Traduzindo, o PT, que comungava com a democracia operária no que diz respeito a autonomia do movimento sindical e popular garantida com recursos próprios, aderiu ao controle dessa iniciativa, quando mantém seu atrelamento ao Estado (governo?). Na minha opinião, revela o conceito de democracia embutido nessa proposta que passou batido em quase duas décadas de governo petista.

O 1º de maio desse ano é emblemático. O evento já deu dias de glória ao sindicalismo no país. Dinheiro em caixa graças ao imposto sindical, as centrais promoviam megaeventos. A Força Sindical, em 2009, juntou mais de um milhão de pessoas, atraídas por shows e sorteios de carros. Foi num 1º de maio que o presidente anunciou a descoberta de petróleo no pré-sal, em 2008.

Lobista José Dirceu tenta retornar à política institucional depois do Mensalão

A realidade agora é outra. Os sindicatos perderam receita e filiados e não despertam o interesse de novas gerações. Com o fim do chamado imposto sindical, a arrecadação total da CUT caiu 80%. A contribuição obrigatória passou de 62,2 milhões de reais em 2017 para 441 539 reais no ano passado.

Chico Vigilante, ex-deputado federal pelo PT e fundador da CUT, não esconde a situação ao declarar que “o imposto sindical era um vício. Os caras não precisavam fazer nada e tinham aquele dinheiro sagrado ali”. Só em 2017, no último ano de vigência do imposto foram arrecadados R$ 3,6 bilhões

O projeto de regulamentação do trabalho por aplicativos é um exemplo.
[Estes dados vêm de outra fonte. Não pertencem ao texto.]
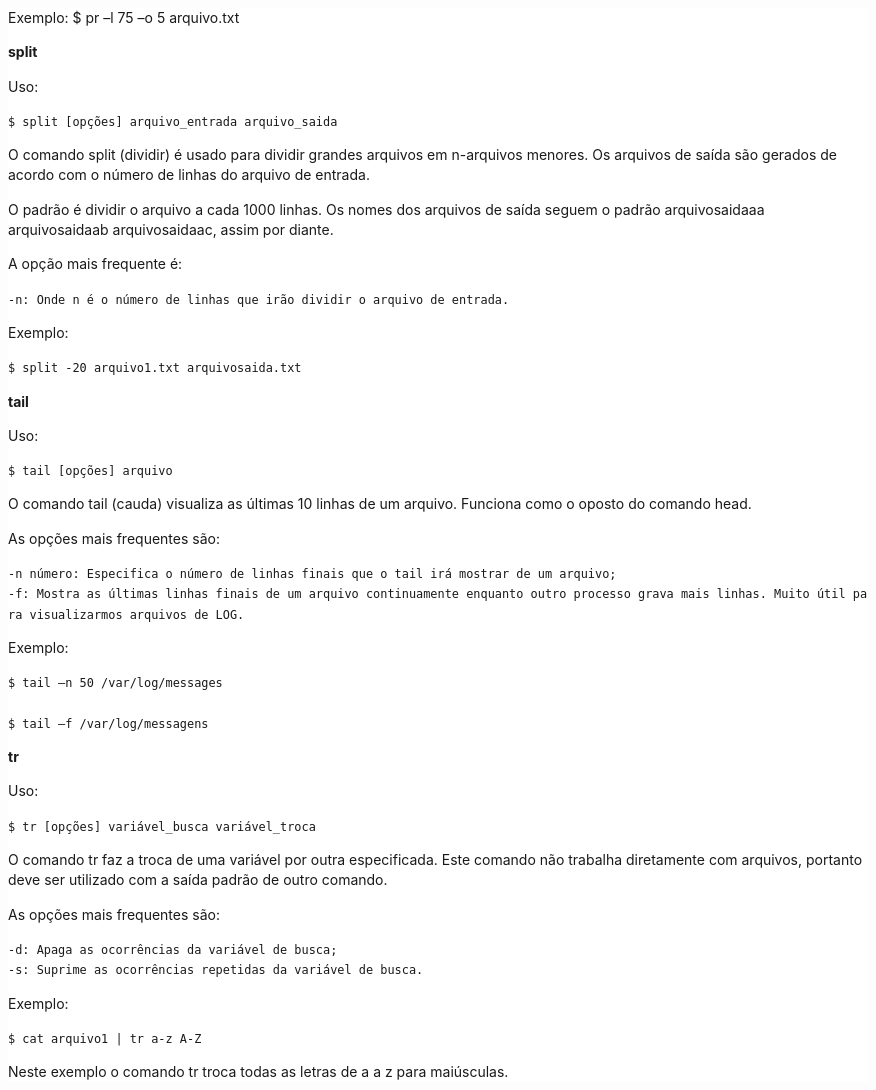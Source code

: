 Exemplo:
$ pr –l 75 –o 5 arquivo.txt

**split**

Uso:

    $ split [opções] arquivo_entrada arquivo_saida

O comando split (dividir) é usado para dividir grandes arquivos em n-arquivos menores. Os arquivos de saída são gerados de acordo com o número de linhas do arquivo de entrada.

O padrão é dividir o arquivo a cada 1000 linhas. Os nomes dos arquivos de saída seguem o padrão arquivosaidaaa arquivosaidaab arquivosaidaac, assim por diante.

A opção mais frequente é:

    -n: Onde n é o número de linhas que irão dividir o arquivo de entrada.

Exemplo:

    $ split -20 arquivo1.txt arquivosaida.txt

**tail**

Uso:

    $ tail [opções] arquivo

O comando tail (cauda) visualiza as últimas 10 linhas de um arquivo. Funciona como o oposto do comando head.

As opções mais frequentes são:

    -n número: Especifica o número de linhas finais que o tail irá mostrar de um arquivo;
    -f: Mostra as últimas linhas finais de um arquivo continuamente enquanto outro processo grava mais linhas. Muito útil para visualizarmos arquivos de LOG.

Exemplo:

    $ tail –n 50 /var/log/messages
    
    $ tail –f /var/log/messagens

**tr**

Uso:

    $ tr [opções] variável_busca variável_troca

O comando tr faz a troca de uma variável por outra especificada. Este comando não trabalha diretamente com arquivos, portanto deve ser utilizado com a saída padrão de outro comando.

As opções mais frequentes são:

    -d: Apaga as ocorrências da variável de busca;
    -s: Suprime as ocorrências repetidas da variável de busca.

Exemplo:

    $ cat arquivo1 | tr a-z A-Z

Neste exemplo o comando tr troca todas as letras de a a z para maiúsculas.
A proposta empacou no Congresso. Diante do fracasso, o ministro Luiz Marinho tem preferido atacar as empresas e as novas tecnologias, ignorando mudanças geracionais e econômicas.

Os espaços vazios na arena do Corinthians, onde foi comemorado oficialmente o 1º de Maio com a presença de Lula e nove ministros, indicam ao governo e aos dirigentes sindicais que o mundo do trabalho passa por intensa transformação, acelerada pela inteligência artificial.

Entender as novas demandas do trabalhador do século 21 é questão de sobrevivência para as ideias democráticas e socialistas, e obviamente para sindicalistas e políticos do século passado.